Not true. I have found a way which showed some results in less than a week. My site is now ranked at the 3rd search result position for its niche keyword. I can see my 'carefully selected' keywords in GWT's Content Keywords page.
So, here is the procedure:
- The first step is indeed to clear any spam and bad SEO practices from your site. It is a prerequisite. The following does not work if you don't perform this step with integrity.
- Next, make sure your site has a sitemap.xml and a robots.txt file. Make sure the sitemap is complete enough (i.e., it lists all your site's pages or at least the most important ones).
- Then, register your sitemap.xml in your robots.txt. You can submit your sitemap.xml to GWT, but it is not mandatory.
- Use Fetch as Google to pull your robots.txt in GWT and submit the URL. This makes sure your robots.txt is reachable by Google. It avoids loosing time.

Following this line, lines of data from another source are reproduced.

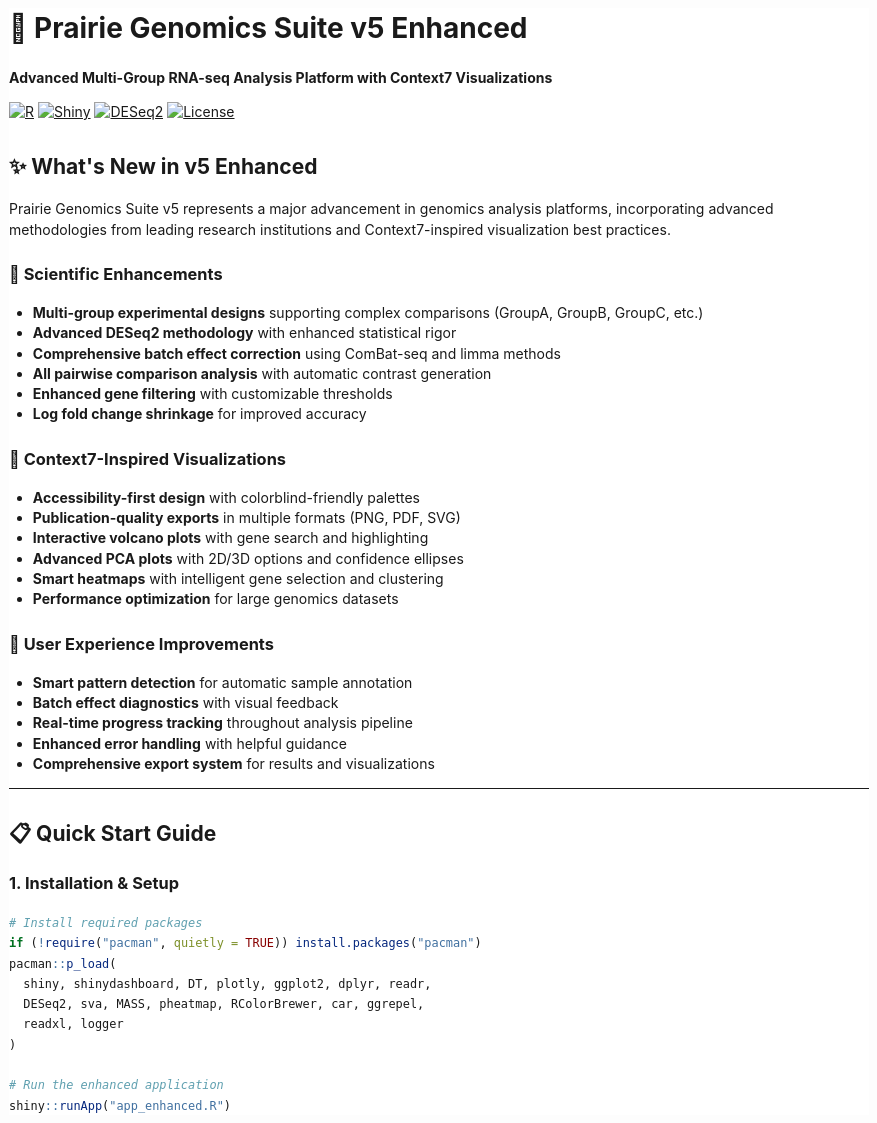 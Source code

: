 # 🚀 Prairie Genomics Suite v5 Enhanced

**Advanced Multi-Group RNA-seq Analysis Platform with Context7 Visualizations**

[![R](https://img.shields.io/badge/R-4.0+-blue.svg)](https://www.r-project.org/)
[![Shiny](https://img.shields.io/badge/Shiny-1.7+-green.svg)](https://shiny.rstudio.com/)
[![DESeq2](https://img.shields.io/badge/DESeq2-Bioconductor-orange.svg)](https://bioconductor.org/packages/DESeq2/)
[![License](https://img.shields.io/badge/License-MIT-yellow.svg)](LICENSE)

## ✨ What's New in v5 Enhanced

Prairie Genomics Suite v5 represents a major advancement in genomics analysis platforms, incorporating advanced methodologies from leading research institutions and Context7-inspired visualization best practices.

### 🔬 **Scientific Enhancements**
- **Multi-group experimental designs** supporting complex comparisons (GroupA, GroupB, GroupC, etc.)
- **Advanced DESeq2 methodology** with enhanced statistical rigor
- **Comprehensive batch effect correction** using ComBat-seq and limma methods
- **All pairwise comparison analysis** with automatic contrast generation
- **Enhanced gene filtering** with customizable thresholds
- **Log fold change shrinkage** for improved accuracy

### 🎨 **Context7-Inspired Visualizations**
- **Accessibility-first design** with colorblind-friendly palettes
- **Publication-quality exports** in multiple formats (PNG, PDF, SVG)
- **Interactive volcano plots** with gene search and highlighting
- **Advanced PCA plots** with 2D/3D options and confidence ellipses
- **Smart heatmaps** with intelligent gene selection and clustering
- **Performance optimization** for large genomics datasets

### 🚀 **User Experience Improvements**
- **Smart pattern detection** for automatic sample annotation
- **Batch effect diagnostics** with visual feedback
- **Real-time progress tracking** throughout analysis pipeline
- **Enhanced error handling** with helpful guidance
- **Comprehensive export system** for results and visualizations

---

## 📋 Quick Start Guide

### 1. **Installation & Setup**

```r
# Install required packages
if (!require("pacman", quietly = TRUE)) install.packages("pacman")
pacman::p_load(
  shiny, shinydashboard, DT, plotly, ggplot2, dplyr, readr,
  DESeq2, sva, MASS, pheatmap, RColorBrewer, car, ggrepel,
  readxl, logger
)

# Run the enhanced application
shiny::runApp("app_enhanced.R")
```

- Make sure there is a <lastmod> tag for each page in your sitemap, and make sure you update it to a recent date when you have updated a page. This is especially important if your page contained spam! Keep updating this tag each time you modify a page.
- If you don't cheat with the <lastmod> tag, I have noticed Google responds well to it.
- Wait for about a week to see unfolding results.
- It is as simple as that. No need for expensive SEO consulting!
I suspect this method works better than everything suggested so far, because Google bots crawl robots.txt frequently. The sitemap is revisited more often and therefore, Google knows faster that pages have been updated. Hence, it re-crawls them faster, which increase the likelihood of proper re-indexing. No need to wait months for bots to come back. It eliminates the chicken and egg issue.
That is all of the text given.